I am totally changing up the format of my website to cater to a changed artistic style. I have been shooting in a more minimalist way, not necessarily compositionally or in technique, but in process and equipment. What has come of this shift is an evolved style, especially in presentation. Less of a gallery or ‘best images' only’, and more of a project, or story-based approach. Most times I go out and shoot, I edit a series (anywhere from two to seventy plus, depending on the outing), and that becomes a mini-series, wrapping up the outing nice and neat. I gradually work on larger scale multi-outing, or multi-year project(s), but that is a lot of work and I don’t have the time in my life to finish those or have the entire process remotely on the radar.

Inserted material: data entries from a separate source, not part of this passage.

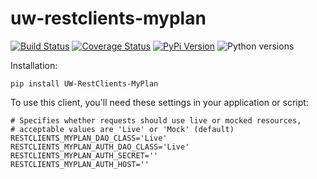 # uw-restclients-myplan

[![Build Status](https://github.com/uw-it-aca/uw-restclients-myplan/workflows/tests/badge.svg?branch=main)](https://github.com/uw-it-aca/uw-restclients-myplan/actions)
[![Coverage Status](https://coveralls.io/repos/uw-it-aca/uw-restclients-myplan/badge.svg?branch=main)](https://coveralls.io/r/uw-it-aca/uw-restclients-myplan?branch=main)
[![PyPi Version](https://img.shields.io/pypi/v/uw-restclients-myplan.svg)](https://pypi.python.org/pypi/uw-restclients-myplan)
![Python versions](https://img.shields.io/pypi/pyversions/uw-restclients-myplan.svg)


Installation:

    pip install UW-RestClients-MyPlan

To use this client, you'll need these settings in your application or script:

    # Specifies whether requests should use live or mocked resources,
    # acceptable values are 'Live' or 'Mock' (default)
    RESTCLIENTS_MYPLAN_DAO_CLASS='Live'
    RESTCLIENTS_MYPLAN_AUTH_DAO_CLASS='Live'
    RESTCLIENTS_MYPLAN_AUTH_SECRET=''
    RESTCLIENTS_MYPLAN_AUTH_HOST=''
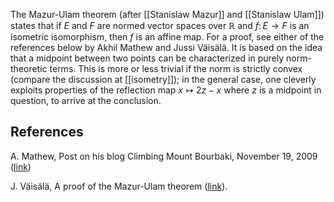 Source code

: The Mazur-Ulam theorem (after [[Stanislaw Mazur]] and [[Stanislaw Ulam]]) states that if $E$ and $F$ are normed vector spaces over $\mathbb{R}$ and $f \colon E \to F$ is an isometric isomorphism, then $f$ is an affine map. For a proof, see either of the references below by Akhil Mathew and Jussi V&#228;is&#228;l&#228;. It is based on the idea that a midpoint between two points can be characterized in purely norm-theoretic terms. This is more or less trivial if the norm is strictly convex (compare the discussion at [[isometry]]); in the general case, one cleverly exploits properties of the reflection map $x \mapsto 2 z - x$ where $z$ is a midpoint in question, to arrive at the conclusion. 

## References 

A. Mathew, Post on his blog Climbing Mount Bourbaki, November 19, 2009 ([link](http://amathew.wordpress.com/2009/11/19/a-theorem-of-mazur-ulam-on-isometries-of-vector-spaces/))

J. V&#228;is&#228;l&#228;, A proof of the Mazur-Ulam theorem ([link](http://www.helsinki.fi/~jvaisala/mazurulam.pdf)).  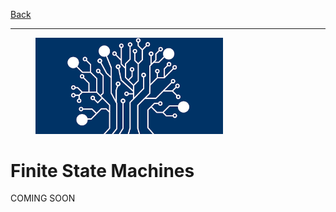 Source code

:[Back](../README.md)

---

<figure>
<img src="../img/hdl.png" width="300px">
</figure>

# Finite State Machines

COMING SOON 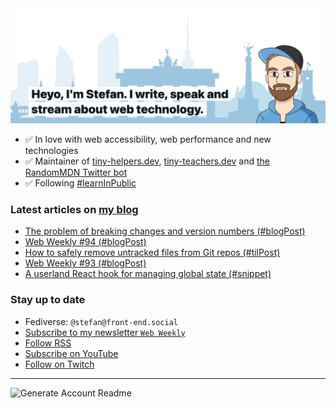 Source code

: <img alt="Heyo, I'm Stefan. I write and speak about web technology." src="https://raw.githubusercontent.com/stefanjudis/stefanjudis/main/screenshot.png">

- ✅ In love with web accessibility, web performance and new technologies
- ✅ Maintainer of [tiny-helpers.dev](https://tiny-helpers.dev), [tiny-teachers.dev](https://tiny-teachers.dev/) and [the RandomMDN Twitter bot](https://twitter.com/randomMDN)
- ✅ Following [#learnInPublic](https://www.stefanjudis.com/today-i-learned/)
### Latest articles on [my blog](https://www.stefanjudis.com)

<!-- BLOG-POST-LIST:START -->
- [The problem of breaking changes and version numbers &lpar;#blogPost&rpar;](https://www.stefanjudis.com/blog/the-problem-of-breaking-changes-and-version-numbers/)
- [Web Weekly #94 &lpar;#blogPost&rpar;](https://www.stefanjudis.com/blog/web-weekly-94/)
- [How to safely remove untracked files from Git repos &lpar;#tilPost&rpar;](https://www.stefanjudis.com/today-i-learned/how-to-safely-remove-untracked-files-from-git-repos/)
- [Web Weekly #93 &lpar;#blogPost&rpar;](https://www.stefanjudis.com/blog/web-weekly-93/)
- [A userland React hook for managing global state &lpar;#snippet&rpar;](https://www.stefanjudis.com/snippets/a-userland-react-hook-for-managing-global-state/)
<!-- BLOG-POST-LIST:END -->

### Stay up to date

- Fediverse: `@stefan@front-end.social`
- [Subscribe to my newsletter `Web Weekly`](https://webweekly.email/)
- [Follow RSS](https://www.stefanjudis.com/feeds/)
- [Subscribe on YouTube](https://youtube.com/c/stefanjudis)
- [Follow on Twitch](https://www.twitch.tv/stefanjudis)

---

![Generate Account Readme](https://github.com/stefanjudis/stefanjudis/workflows/Generate%20Account%20Readme/badge.svg)
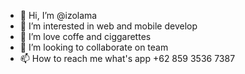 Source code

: - 👋 Hi, I’m @izolama
- 👀 I’m interested in web and mobile develop
- 🌱 I’m love coffe and ciggarettes
- 💞️ I’m looking to collaborate on team
- 📫 How to reach me what's app +62 859 3536 7387

<!---
izolama/izolama is a ✨ special ✨ repository because its `README.md` (this file) appears on your GitHub profile.
You can click the Preview link to take a look at your changes.
--->
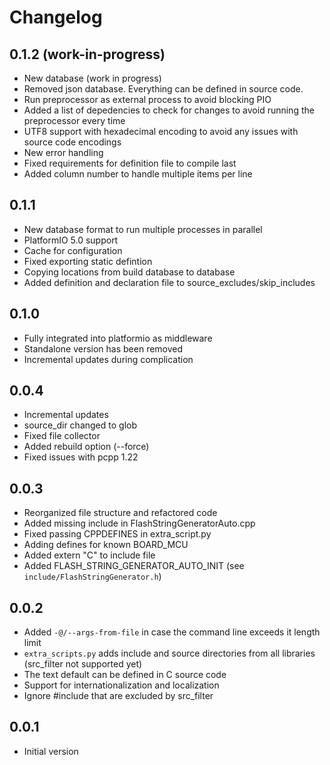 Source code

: # Changelog

## 0.1.2 (work-in-progress)

- New database (work in progress)
- Removed json database. Everything can be defined in source code.
- Run preprocessor as external process to avoid blocking PIO
- Added a list of depedencies to check for changes to avoid running the preprocessor every time
- UTF8 support with hexadecimal encoding to avoid any issues with source code encodings
- New error handling
- Fixed requirements for definition file to compile last
- Added column number to handle multiple items per line

## 0.1.1

- New database format to run multiple processes in parallel
- PlatformIO 5.0 support
- Cache for configuration
- Fixed exporting static defintion
- Copying locations from build database to database
- Added definition and declaration file to source_excludes/skip_includes

## 0.1.0

- Fully integrated into platformio as middleware
- Standalone version has been removed
- Incremental updates during complication

## 0.0.4

- Incremental updates
- source_dir changed to glob
- Fixed file collector
- Added rebuild option (--force)
- Fixed issues with pcpp 1.22

## 0.0.3

- Reorganized file structure and refactored code
- Added missing include in FlashStringGeneratorAuto.cpp
- Fixed passing CPPDEFINES in extra_script.py
- Adding defines for known BOARD_MCU
- Added extern "C" to include file
- Added FLASH_STRING_GENERATOR_AUTO_INIT (see `include/FlashStringGenerator.h`)

## 0.0.2

- Added `-@/--args-from-file` in case the command line exceeds it length limit
- `extra_scripts.py` adds include and source directories from all libraries (src_filter not supported yet)
- The text default can be defined in C source code
- Support for internationalization and localization
- Ignore #include that are excluded by src_filter

## 0.0.1

- Initial version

So, I have found this to be a compromise. I will be backfilling some past series, but not everything. Some past ones and all future ones will have a contact sheet of images, sometimes with all of the photos out of camera, and sometimes a representative selection, depending on how many shots there are (can’t have 730 shot contact sheets…). All contact sheet images are uncropped and straight out of camera, no editing. This will help me catalog my creative process and display that to the few that may be interested.

What this is going to replace is the creative function Instagram served for me, but the platform is too distracting for my productivity, and is restrictive in format… This will hopefully serve much better despite the small additional workload of using this website.

Also, all of my previous ‘published’ images that I will not backfill into posts will slowly populate into the rightful homes in the more folder up top. That’s where you can find the non-series gallery stuff.

Lastly, this definitely has a typo or two, but I don’t care. Thanks to the four people that read this all, and enjoy.